Digital disruptor: Lemonade’s sign-up and claims process is handled online
‘A tech company doing insurance’
Unlike Anne Boden of challenger bank Starling or Tom Blomfield of Monzo, who spent years working in the finance space, Schreiber and Wininger had little experience of the insurance industry.
Instead they built their careers in the tech and software space, and say they still see Lemonade as a tech company first and foremost.
Schreiber says: ‘We self-describe as a tech company doing insurance, and not the other way around, even though we are a fully regulated insurance carrier.
‘As an insurance company powered by AI and social impact, we can displace insurance powered by piles of paperwork and phone calls with an insurance product that is customer-centric.
‘The state of affairs has gone unchallenged for far too long. Entrepreneurs were put off by the voodoo surrounding the complex regulation and capital requirements, but that is now changing.
‘So companies like Lemonade are standing up their own regulated entities, writing on their own paper, developing their own tech, and controlling all aspects of the experience.’
Low cost, ‘sustainability’ and AI bots attract under-35s
Like other disruptors, Lemonade aims to keep costs as low as possible for its customers with prices starting from £4.
As a result, the sign up and claims processes are largely handled by artificial intelligence bots, rather than a real person on the end of the phone.
Lemonade customers speak to the Lemonade bot ‘AI Maya’, receive a quote, sign up, and add coverage.
Its other bot – ‘AI Jim’ – is available 24/7 and handles claims allowing Lemonade to pay out in seconds.
By using this kind of tech, Lemonade hopes to reach new types of customers and has so far successfully captured a younger demographic. Approximately 70 per cent of its customers are under the age of 35, with about 90 per cent being first-time insurance buyers.

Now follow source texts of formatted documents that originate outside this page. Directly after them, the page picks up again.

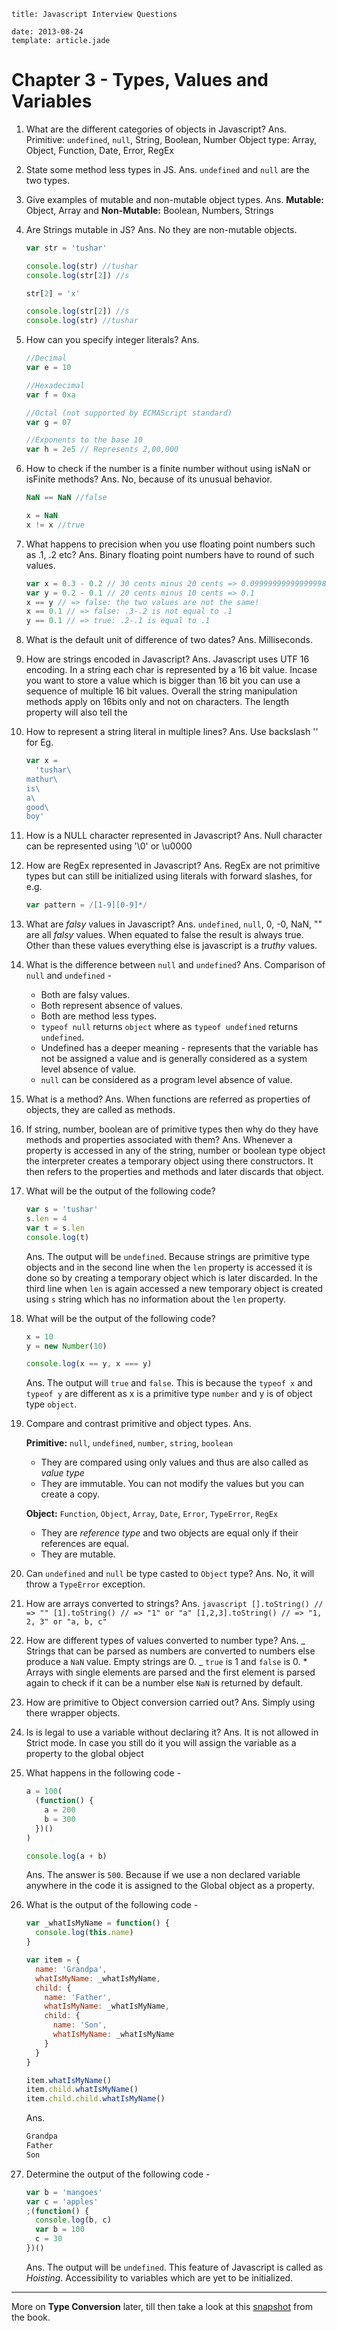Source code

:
 ```metadata
title: Javascript Interview Questions

date: 2013-08-24
template: article.jade
```

# Chapter 3 - Types, Values and Variables

1. What are the different categories of objects in Javascript?
   Ans. Primitive: `undefined`, `null`, String, Boolean, Number
   Object type: Array, Object, Function, Date, Error, RegEx
2. State some method less types in JS.
   Ans. `undefined` and `null` are the two types.

3. Give examples of mutable and non-mutable object types.
   Ans. **Mutable:** Object, Array and **Non-Mutable:** Boolean, Numbers, Strings

4. Are Strings mutable in JS?
   Ans. No they are non-mutable objects.

   ```javascript
   var str = 'tushar'

   console.log(str) //tushar
   console.log(str[2]) //s

   str[2] = 'x'

   console.log(str[2]) //s
   console.log(str) //tushar
   ```

5. How can you specify integer literals?
   Ans.

   ```javascript
   //Decimal
   var e = 10

   //Hexadecimal
   var f = 0xa

   //Octal (not supported by ECMAScript standard)
   var g = 07

   //Exponents to the base 10
   var h = 2e5 // Represents 2,00,000
   ```

6. How to check if the number is a finite number without using isNaN or isFinite methods?
   Ans. No, because of its unusual behavior.

   ```javascript
   NaN == NaN //false

   x = NaN
   x != x //true
   ```

7. What happens to precision when you use floating point numbers such as .1, .2 etc?
   Ans. Binary floating point numbers have to round of such values.

   ```javascript
   var x = 0.3 - 0.2 // 30 cents minus 20 cents => 0.09999999999999998
   var y = 0.2 - 0.1 // 20 cents minus 10 cents => 0.1
   x == y // => false: the two values are not the same!
   x == 0.1 // => false: .3-.2 is not equal to .1
   y == 0.1 // => true: .2-.1 is equal to .1
   ```

8. What is the default unit of difference of two dates?
   Ans. Milliseconds.

9. How are strings encoded in Javascript?
   Ans. Javascript uses UTF 16 encoding. In a string each char is represented by a 16 bit value. Incase you want to store a value which is bigger than 16 bit you can use a sequence of multiple 16 bit values. Overall the string manipulation methods apply on 16bits only and not on characters. The length property will also tell the

10. How to represent a string literal in multiple lines?
    Ans. Use backslash '\' for Eg.

    ```javascript
    var x =
      'tushar\
    mathur\
    is\
    a\
    good\
    boy'
    ```

11. How is a NULL character represented in Javascript?
    Ans. Null character can be represented using '\0' or \u0000

12. How are RegEx represented in Javascript?
    Ans. RegEx are not primitive types but can still be initialized using literals with forward slashes, for e.g.

    ```javascript
    var pattern = /[1-9][0-9]*/
    ```

13. What are _falsy_ values in Javascript?
    Ans. `undefined`, `null`, 0, -0, NaN, "" are all _falsy_ values. When equated to false the result is always true. Other than these values everything else is javascript is a _truthy_ values.

14. What is the difference between `null` and `undefined`?
    Ans. Comparison of `null` and `undefined` -

    - Both are falsy values.
    - Both represent absence of values.
    - Both are method less types.
    - `typeof null` returns `object` where as `typeof undefined` returns `undefined`.
    - Undefined has a deeper meaning - represents that the variable has not be assigned a value and is generally considered as a system level absence of value.
    - `null` can be considered as a program level absence of value.

15. What is a method?
    Ans. When functions are referred as properties of objects, they are called as methods.

16. If string, number, boolean are of primitive types then why do they have methods and properties associated with them?
    Ans. Whenever a property is accessed in any of the string, number or boolean type object the interpreter creates a temporary object using there constructors. It then refers to the properties and methods and later discards that object.

17. What will be the output of the following code?

    ```javascript
    var s = 'tushar'
    s.len = 4
    var t = s.len
    console.log(t)
    ```

    Ans. The output will be `undefined`. Because strings are primitive type objects and in the second line when the `len` property is accessed it is done so by creating a temporary object which is later discarded. In the third line when `len` is again accessed a new temporary object is created using `s` string which has no information about the `len` property.

18. What will be the output of the following code?

    ```javascript
    x = 10
    y = new Number(10)

    console.log(x == y, x === y)
    ```

    Ans. The output will `true` and `false`. This is because the `typeof x` and `typeof y` are different as x is a primitive type `number` and y is of object type `object`.

19. Compare and contrast primitive and object types.
    Ans.

    **Primitive:** `null`, `undefined`, `number`, `string`, `boolean`

    - They are compared using only values and thus are also called as _value type_
    - They are immutable. You can not modify the values but you can create a copy.

    **Object:** `Function`, `Object`, `Array`, `Date`, `Error`, `TypeError`, `RegEx`

    - They are _reference type_ and two objects are equal only if their references are equal.
    - They are mutable.

20. Can `undefined` and `null` be type casted to `Object` type?
    Ans. No, it will throw a `TypeError` exception.

21. How are arrays converted to strings?
    Ans.
    `javascript [].toString() // => "" [1].toString() // => "1" or "a" [1,2,3].toString() // => "1, 2, 3" or "a, b, c"`
22. How are different types of values converted to number type?
    Ans.
    _ Strings that can be parsed as numbers are converted to numbers else produce a `NaN` value. Empty strings are 0.
    _ `true` is 1 and `false` is 0. \* Arrays with single elements are parsed and the first element is parsed again to check if it can be a number else `NaN` is returned by default.

23. How are primitive to Object conversion carried out?
    Ans. Simply using there wrapper objects.

24. Is is legal to use a variable without declaring it?
    Ans. It is not allowed in Strict mode. In case you still do it you will assign the variable as a property to the global object

25. What happens in the following code -

    ```javascript
    a = 100(
      (function() {
        a = 200
        b = 300
      })()
    )

    console.log(a + b)
    ```

    Ans. The answer is `500`. Because if we use a non declared variable anywhere in the code it is assigned to the Global object as a property.

26. What is the output of the following code -

    ```javascript
    var _whatIsMyName = function() {
      console.log(this.name)
    }

    var item = {
      name: 'Grandpa',
      whatIsMyName: _whatIsMyName,
      child: {
        name: 'Father',
        whatIsMyName: _whatIsMyName,
        child: {
          name: 'Son',
          whatIsMyName: _whatIsMyName
        }
      }
    }

    item.whatIsMyName()
    item.child.whatIsMyName()
    item.child.child.whatIsMyName()
    ```

    Ans.

    ```bash
    Grandpa
    Father
    Son
    ```

27. Determine the output of the following code -

    ```javascript
    var b = 'mangoes'
    var c = 'apples'
    ;(function() {
      console.log(b, c)
      var b = 100
      c = 30
    })()
    ```

    Ans. The output will be `undefined`. This feature of Javascript is called as _Hoisting_. Accessibility to variables which are yet to be initialized.

---

More on **Type Conversion** later, till then take a look at this [snapshot](type-conversions.png) from the book.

They hope to further solidify their hold of this demographic with its commitment to social impact, something Schreiber thinks is particularly attractive to younger demographics.
As part of its claim to be an insurance company ‘built for the 21st century’ Lemonade, which received its B Corp certification in May 2016, has made sure its business model is sustainable as possible.
Instead of pocketing all of its unclaimed premiums, a lot of the ‘leftovers’ are donated to charities the customer chooses.
This altruistic approach is being spearheaded by the B Corp movement. We have profiled a number of UK B Corps as part of our B Corp series.
But in a cost-of-living crisis, as people reevaluate their outgoings, will people care if their insurance company is sustainable if they can get a better deal elsewhere?
‘Millennials and subsequent generations are the most sustainably-conscious customers to date and prefer to support companies that support a sustainability approach,’ says Schreiber.
‘Regardless, being powered by AI provides fairer pricing, faster response and lower costs. Big data allows more precise pricing, and automation slashes costs while improving service.’
If Lemonade can really deliver the sustainability, good service and low prices it promises, it might just be on to a winner.